Cosa sanno Apple, Google e Facebook dei propri utenti? In linea generale, se si ha uno smartphone in tasca, il tracciamento della posizione è un’opzione a disposizione dell’utente e in Italia la penetrazione di smartphone supera il 93% nella popolazione tra i 18 e i 75 anni.

Che moltissime persone scelgano servizi che li tracciano è noto non solo a chi abbia competenze tecniche, ma anche al marketing, al mondo della pubblicità e dell’e-commerce, tra gli altri. Il tracciamento può avvenire in vari modi, e in generale passa attraverso le app che abbiamo installato nel dispositivo digitale (smartphone, tablet, smartwatch, ecc.). L’idea con cui molti Paesi hanno pensato di andare a contrastare Covid-19 è stata di usare la rete internet e il suo potenziale. Dal punto di vista della pura lettura dei mappamondi, quello fisico visto dal virus che attacca e quello digitale sotto gli occhi di noi che difendiamo, l’uso del digitale è un atto di pura logica. Ma la sensatezza della scelta di ferma qui. La creazione di una app globale non esiste né è mai stato pensato di poterla concepire da parte dei differenti Governi.

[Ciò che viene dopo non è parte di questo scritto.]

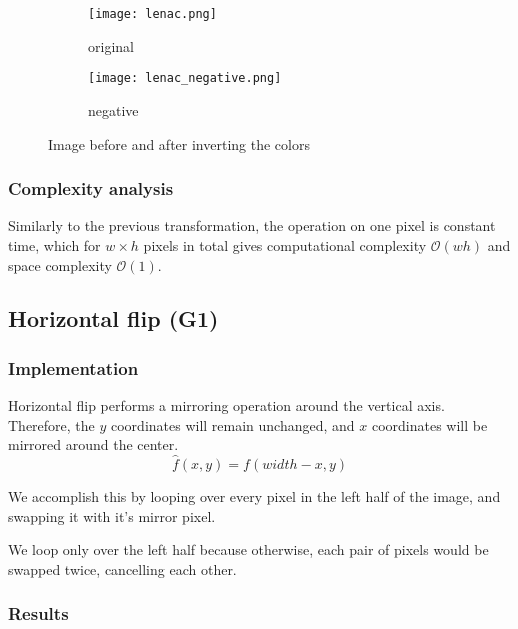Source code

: \documentclass[12pt]{article}
\begin{document}
\begin{figure}[H]\centering
    \begin{subfigure}[t]{\subfiguresize}\centering
        \texttt{[image: lenac.png]}
        \caption{original}
    \end{subfigure}
    \hspace{.05\textwidth}
    \begin{subfigure}[t]{\subfiguresize}\centering
        \texttt{[image: lenac\_negative.png]}
        \caption{negative}
    \end{subfigure}
    \caption{Image before and after inverting the colors}
\end{figure}

\subsubsection{Complexity analysis}

Similarly to the previous transformation,
the operation on one pixel is constant time, which for $w \times h$ pixels in total gives computational complexity $\mathcal{O}(wh)$
and space complexity $\mathcal{O}(1)$.

\vspace{5em}
\pagebreak[3]
\subsection{Horizontal flip (G1)}

\subsubsection{Implementation}

Horizontal flip performs a mirroring operation around the vertical axis.
Therefore, the $y$ coordinates will remain unchanged, and $x$ coordinates will be mirrored around the center.
\begin{equation}
    \hat{f}(x,y) = f(width - x, y)
\end{equation}

We accomplish this by looping over every pixel in the left half of the image,
and swapping it with it's mirror pixel.

We loop only over the left half
because otherwise, each pair of pixels would be swapped twice,
cancelling each other.

\subsubsection{Results}
\end{document}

Guardiamo all’Italia. Se mettiamo insieme il fatto che la quasi totalità della popolazione italiana dispone di uno smartphone su cui scaricare un’app, la possibilità di preservare il diritto alla privacy e all’anonimato anche con tecnologie di tracciamento, la disponibilità alla collaborazione col Governo da parte di Apple e Google, e il fatto che quasi tutti abbiamo già autorizzato una o più società a tracciarci con app e altri software progettati per influenzare i nostri consumi, allora si potrebbero associare un senso di sicurezza, opportunità ed efficacia all’idea della realizzazione e diffusione dell’app. Ci sono però diversi elementi che mettono in questione proprio questi punti.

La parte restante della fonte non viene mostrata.